**What is expected:**
A single number is the answer here: how many lines of the entries contain "while"?

┄┄┄┄┄┄┄┄┄┄┄┄┄┄┄┄┄┄┄┄

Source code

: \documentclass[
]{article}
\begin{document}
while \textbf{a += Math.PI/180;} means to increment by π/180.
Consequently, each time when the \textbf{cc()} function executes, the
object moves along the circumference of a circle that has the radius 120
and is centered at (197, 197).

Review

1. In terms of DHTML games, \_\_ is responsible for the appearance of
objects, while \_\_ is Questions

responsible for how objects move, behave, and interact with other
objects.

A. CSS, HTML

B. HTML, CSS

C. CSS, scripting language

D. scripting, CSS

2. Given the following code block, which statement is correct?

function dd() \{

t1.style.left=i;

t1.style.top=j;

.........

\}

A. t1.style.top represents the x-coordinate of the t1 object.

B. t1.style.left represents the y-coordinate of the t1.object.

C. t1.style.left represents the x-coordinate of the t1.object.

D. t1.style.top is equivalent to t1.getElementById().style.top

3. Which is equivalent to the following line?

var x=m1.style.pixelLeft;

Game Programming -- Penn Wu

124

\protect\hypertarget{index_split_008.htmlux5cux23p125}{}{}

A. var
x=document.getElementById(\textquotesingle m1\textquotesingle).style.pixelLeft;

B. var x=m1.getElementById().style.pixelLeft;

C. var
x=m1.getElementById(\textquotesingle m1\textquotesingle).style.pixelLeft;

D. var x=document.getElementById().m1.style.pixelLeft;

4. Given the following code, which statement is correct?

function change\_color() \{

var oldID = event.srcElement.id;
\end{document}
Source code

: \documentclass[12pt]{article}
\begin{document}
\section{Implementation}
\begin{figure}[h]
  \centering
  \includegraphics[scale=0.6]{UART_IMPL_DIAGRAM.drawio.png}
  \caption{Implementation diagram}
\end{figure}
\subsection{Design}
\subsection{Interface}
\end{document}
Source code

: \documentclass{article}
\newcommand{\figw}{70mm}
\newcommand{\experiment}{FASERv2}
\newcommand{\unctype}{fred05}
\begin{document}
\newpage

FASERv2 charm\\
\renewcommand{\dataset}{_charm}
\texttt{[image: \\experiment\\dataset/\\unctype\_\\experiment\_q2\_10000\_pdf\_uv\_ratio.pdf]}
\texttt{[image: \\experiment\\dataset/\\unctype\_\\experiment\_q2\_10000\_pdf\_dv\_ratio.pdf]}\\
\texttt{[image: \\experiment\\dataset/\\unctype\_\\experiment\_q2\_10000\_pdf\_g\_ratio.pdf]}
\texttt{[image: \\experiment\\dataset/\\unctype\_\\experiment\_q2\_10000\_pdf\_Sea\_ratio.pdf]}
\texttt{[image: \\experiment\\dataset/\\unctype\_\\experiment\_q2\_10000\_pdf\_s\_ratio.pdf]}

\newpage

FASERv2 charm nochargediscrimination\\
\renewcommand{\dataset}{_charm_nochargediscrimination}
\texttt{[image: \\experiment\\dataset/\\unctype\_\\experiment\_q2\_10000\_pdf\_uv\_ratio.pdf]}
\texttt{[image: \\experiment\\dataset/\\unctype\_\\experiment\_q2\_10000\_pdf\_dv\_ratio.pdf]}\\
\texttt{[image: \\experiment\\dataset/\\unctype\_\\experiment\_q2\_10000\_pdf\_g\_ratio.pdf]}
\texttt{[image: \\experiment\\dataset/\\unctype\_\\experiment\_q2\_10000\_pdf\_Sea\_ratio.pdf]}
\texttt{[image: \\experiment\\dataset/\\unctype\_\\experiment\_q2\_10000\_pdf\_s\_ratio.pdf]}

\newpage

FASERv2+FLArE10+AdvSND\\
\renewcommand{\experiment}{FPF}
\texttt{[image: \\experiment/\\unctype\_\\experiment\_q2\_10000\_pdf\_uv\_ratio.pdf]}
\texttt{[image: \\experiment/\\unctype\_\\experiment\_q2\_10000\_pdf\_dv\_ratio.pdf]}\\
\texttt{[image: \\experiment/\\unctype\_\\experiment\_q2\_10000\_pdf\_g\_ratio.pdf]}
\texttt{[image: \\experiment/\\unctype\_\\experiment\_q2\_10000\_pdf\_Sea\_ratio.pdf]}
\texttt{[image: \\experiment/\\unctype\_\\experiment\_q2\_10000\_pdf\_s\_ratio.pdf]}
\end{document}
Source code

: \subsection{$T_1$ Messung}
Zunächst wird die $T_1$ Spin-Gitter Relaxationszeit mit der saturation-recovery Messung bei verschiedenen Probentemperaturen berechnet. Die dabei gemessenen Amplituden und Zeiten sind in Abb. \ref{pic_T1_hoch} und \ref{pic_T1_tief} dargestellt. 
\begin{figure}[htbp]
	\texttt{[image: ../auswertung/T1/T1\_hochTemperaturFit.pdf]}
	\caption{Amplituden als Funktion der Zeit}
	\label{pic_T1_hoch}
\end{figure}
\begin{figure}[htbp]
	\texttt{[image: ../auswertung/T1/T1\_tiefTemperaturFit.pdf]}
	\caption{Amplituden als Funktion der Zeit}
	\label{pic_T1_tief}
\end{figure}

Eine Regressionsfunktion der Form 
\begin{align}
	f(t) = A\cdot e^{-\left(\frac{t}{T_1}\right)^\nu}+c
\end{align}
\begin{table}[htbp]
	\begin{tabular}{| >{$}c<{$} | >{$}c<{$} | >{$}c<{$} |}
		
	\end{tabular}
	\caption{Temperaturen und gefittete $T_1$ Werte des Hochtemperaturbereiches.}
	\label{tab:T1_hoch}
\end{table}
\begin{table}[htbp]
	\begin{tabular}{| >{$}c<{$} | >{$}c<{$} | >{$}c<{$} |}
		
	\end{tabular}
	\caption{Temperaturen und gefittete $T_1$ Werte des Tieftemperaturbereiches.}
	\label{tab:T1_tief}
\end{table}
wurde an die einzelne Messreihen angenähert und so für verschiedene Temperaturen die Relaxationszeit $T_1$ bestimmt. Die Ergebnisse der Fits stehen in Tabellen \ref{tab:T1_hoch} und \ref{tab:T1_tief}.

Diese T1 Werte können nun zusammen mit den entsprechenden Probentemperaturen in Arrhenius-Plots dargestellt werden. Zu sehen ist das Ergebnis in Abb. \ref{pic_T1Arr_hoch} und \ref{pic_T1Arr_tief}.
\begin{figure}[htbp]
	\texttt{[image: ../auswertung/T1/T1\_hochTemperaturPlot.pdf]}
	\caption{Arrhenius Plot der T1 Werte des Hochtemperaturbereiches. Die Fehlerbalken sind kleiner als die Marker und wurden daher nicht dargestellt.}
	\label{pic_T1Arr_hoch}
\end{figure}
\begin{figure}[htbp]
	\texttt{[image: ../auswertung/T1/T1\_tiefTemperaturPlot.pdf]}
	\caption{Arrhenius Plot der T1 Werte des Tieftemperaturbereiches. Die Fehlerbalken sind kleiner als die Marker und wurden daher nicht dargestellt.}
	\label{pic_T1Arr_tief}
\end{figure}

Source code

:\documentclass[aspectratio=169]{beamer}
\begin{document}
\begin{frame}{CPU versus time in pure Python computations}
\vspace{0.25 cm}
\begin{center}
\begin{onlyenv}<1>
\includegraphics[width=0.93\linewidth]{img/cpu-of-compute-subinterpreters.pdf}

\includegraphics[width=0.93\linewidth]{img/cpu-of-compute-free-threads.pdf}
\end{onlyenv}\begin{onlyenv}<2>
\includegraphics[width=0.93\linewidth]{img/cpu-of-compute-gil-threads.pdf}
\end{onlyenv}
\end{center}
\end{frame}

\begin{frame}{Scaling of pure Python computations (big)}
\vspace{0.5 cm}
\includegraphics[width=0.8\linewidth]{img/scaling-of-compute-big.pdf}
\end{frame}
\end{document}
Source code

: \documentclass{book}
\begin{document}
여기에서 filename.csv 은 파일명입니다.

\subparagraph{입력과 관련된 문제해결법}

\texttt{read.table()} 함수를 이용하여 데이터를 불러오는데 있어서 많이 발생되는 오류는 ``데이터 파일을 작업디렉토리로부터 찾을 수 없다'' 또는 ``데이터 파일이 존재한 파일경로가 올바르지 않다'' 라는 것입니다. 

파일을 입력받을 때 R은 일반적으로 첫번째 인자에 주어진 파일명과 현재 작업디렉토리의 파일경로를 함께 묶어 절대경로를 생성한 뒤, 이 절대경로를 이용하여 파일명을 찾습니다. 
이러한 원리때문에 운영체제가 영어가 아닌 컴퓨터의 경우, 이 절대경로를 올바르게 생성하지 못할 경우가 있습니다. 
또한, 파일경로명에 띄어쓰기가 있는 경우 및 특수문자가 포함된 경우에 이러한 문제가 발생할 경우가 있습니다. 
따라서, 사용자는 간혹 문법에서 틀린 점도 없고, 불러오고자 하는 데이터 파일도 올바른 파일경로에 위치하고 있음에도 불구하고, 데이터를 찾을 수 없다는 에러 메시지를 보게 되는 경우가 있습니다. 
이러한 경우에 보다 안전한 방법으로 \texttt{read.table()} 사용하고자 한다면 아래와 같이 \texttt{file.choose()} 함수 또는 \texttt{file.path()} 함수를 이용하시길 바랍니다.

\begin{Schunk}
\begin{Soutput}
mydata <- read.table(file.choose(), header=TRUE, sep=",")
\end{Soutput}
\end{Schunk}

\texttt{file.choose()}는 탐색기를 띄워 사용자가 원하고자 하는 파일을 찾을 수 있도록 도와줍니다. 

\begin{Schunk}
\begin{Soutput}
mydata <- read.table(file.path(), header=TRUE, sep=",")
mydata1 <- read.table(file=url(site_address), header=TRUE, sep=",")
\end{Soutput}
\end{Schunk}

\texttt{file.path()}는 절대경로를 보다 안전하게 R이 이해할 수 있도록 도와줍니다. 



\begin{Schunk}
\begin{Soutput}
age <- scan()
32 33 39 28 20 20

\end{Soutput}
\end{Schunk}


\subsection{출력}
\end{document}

┄┄┄┄┄┄┄┄┄┄┄┄┄┄┄┄┄┄┄┄

**Completed exercise:**
2